Thud Thud Thud Thud…

Footsteps echoed through the corridor as a woman in her late middle-ages came charging through the door of the study. She came to an abrupt halt before a couple who were sitting together in prayer. 

“Pardon my intrusion, but there is a slight problem…” she said impatiently.

The man looked up at the housemother. “Whatever is the matter?”

With desperation getting ahold of her, the housemother blurted, “Mr Muller, sir…. I’m afraid there- there’s no more food to serve the children!”

“Are you sure of this?” His wife inquired, “Have you checked in the other houses?”

The housemother nodded furiously. “Not a crumb, Mrs Muller. We’re all out. It’s never been this bad!”

Let’s pause here for a second. 

Now, for most of us, living in such an advanced society we could just go down to the nearest Woolworths or Coles and do a little grocery shopping. 

But for George Muller, addressing this problem would take more than a simple trip to the supermarket. Because he is not only responsible to feed him and his family, but a few extra hundred mouths he sheltered in his orphanage.

With such a high demand for food, also taking into consideration that he doesn’t have a direct source of income, there was no way he could get something for all the children to eat.

Let’s see what Muller decides to do in this situation.

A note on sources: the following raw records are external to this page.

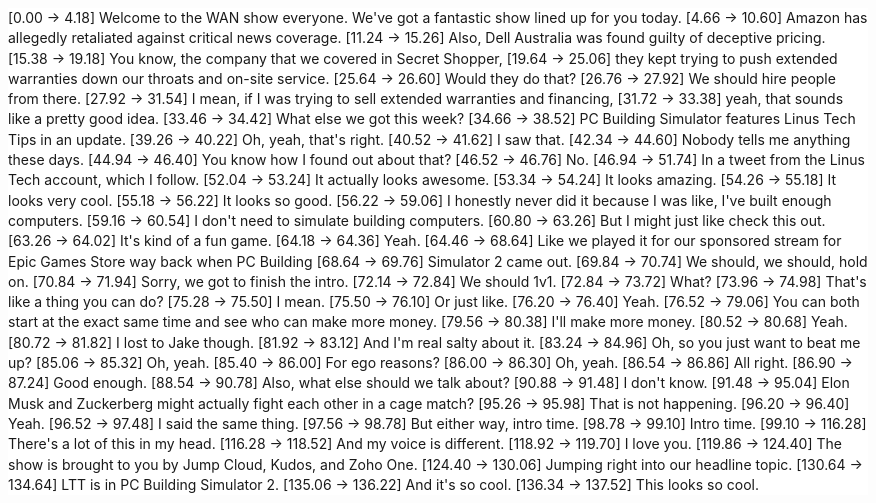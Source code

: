 [0.00 → 4.18] Welcome to the WAN show everyone. We've got a fantastic show lined up for you today.
[4.66 → 10.60] Amazon has allegedly retaliated against critical news coverage.
[11.24 → 15.26] Also, Dell Australia was found guilty of deceptive pricing.
[15.38 → 19.18] You know, the company that we covered in Secret Shopper,
[19.64 → 25.06] they kept trying to push extended warranties down our throats and on-site service.
[25.64 → 26.60] Would they do that?
[26.76 → 27.92] We should hire people from there.
[27.92 → 31.54] I mean, if I was trying to sell extended warranties and financing,
[31.72 → 33.38] yeah, that sounds like a pretty good idea.
[33.46 → 34.42] What else we got this week?
[34.66 → 38.52] PC Building Simulator features Linus Tech Tips in an update.
[39.26 → 40.22] Oh, yeah, that's right.
[40.52 → 41.62] I saw that.
[42.34 → 44.60] Nobody tells me anything these days.
[44.94 → 46.40] You know how I found out about that?
[46.52 → 46.76] No.
[46.94 → 51.74] In a tweet from the Linus Tech account, which I follow.
[52.04 → 53.24] It actually looks awesome.
[53.34 → 54.24] It looks amazing.
[54.26 → 55.18] It looks very cool.
[55.18 → 56.22] It looks so good.
[56.22 → 59.06] I honestly never did it because I was like, I've built enough computers.
[59.16 → 60.54] I don't need to simulate building computers.
[60.80 → 63.26] But I might just like check this out.
[63.26 → 64.02] It's kind of a fun game.
[64.18 → 64.36] Yeah.
[64.46 → 68.64] Like we played it for our sponsored stream for Epic Games Store way back when PC Building
[68.64 → 69.76] Simulator 2 came out.
[69.84 → 70.74] We should, we should, hold on.
[70.84 → 71.94] Sorry, we got to finish the intro.
[72.14 → 72.84] We should 1v1.
[72.84 → 73.72] What?
[73.96 → 74.98] That's like a thing you can do?
[75.28 → 75.50] I mean.
[75.50 → 76.10] Or just like.
[76.20 → 76.40] Yeah.
[76.52 → 79.06] You can both start at the exact same time and see who can make more money.
[79.56 → 80.38] I'll make more money.
[80.52 → 80.68] Yeah.
[80.72 → 81.82] I lost to Jake though.
[81.92 → 83.12] And I'm real salty about it.
[83.24 → 84.96] Oh, so you just want to beat me up?
[85.06 → 85.32] Oh, yeah.
[85.40 → 86.00] For ego reasons?
[86.00 → 86.30] Oh, yeah.
[86.54 → 86.86] All right.
[86.90 → 87.24] Good enough.
[88.54 → 90.78] Also, what else should we talk about?
[90.88 → 91.48] I don't know.
[91.48 → 95.04] Elon Musk and Zuckerberg might actually fight each other in a cage match?
[95.26 → 95.98] That is not happening.
[96.20 → 96.40] Yeah.
[96.52 → 97.48] I said the same thing.
[97.56 → 98.78] But either way, intro time.
[98.78 → 99.10] Intro time.
[99.10 → 116.28] There's a lot of this in my head.
[116.28 → 118.52] And my voice is different.
[118.92 → 119.70] I love you.
[119.86 → 124.40] The show is brought to you by Jump Cloud, Kudos, and Zoho One.
[124.40 → 130.06] Jumping right into our headline topic.
[130.64 → 134.64] LTT is in PC Building Simulator 2.
[135.06 → 136.22] And it's so cool.
[136.34 → 137.52] This looks so cool.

“Sir,” The housemother paced back and forth before the couple. “What are we going to do? The children are starving!”

George Muller, besides the fact that he was just bombarded with such alarming news, remained in his seat and seemed to be completely calm. He stood up from his seat and said firmly, “Take the kids to the dining room and have them sit down.”

The housemother hesitated at first, but then nodded and the couple followed her out the door.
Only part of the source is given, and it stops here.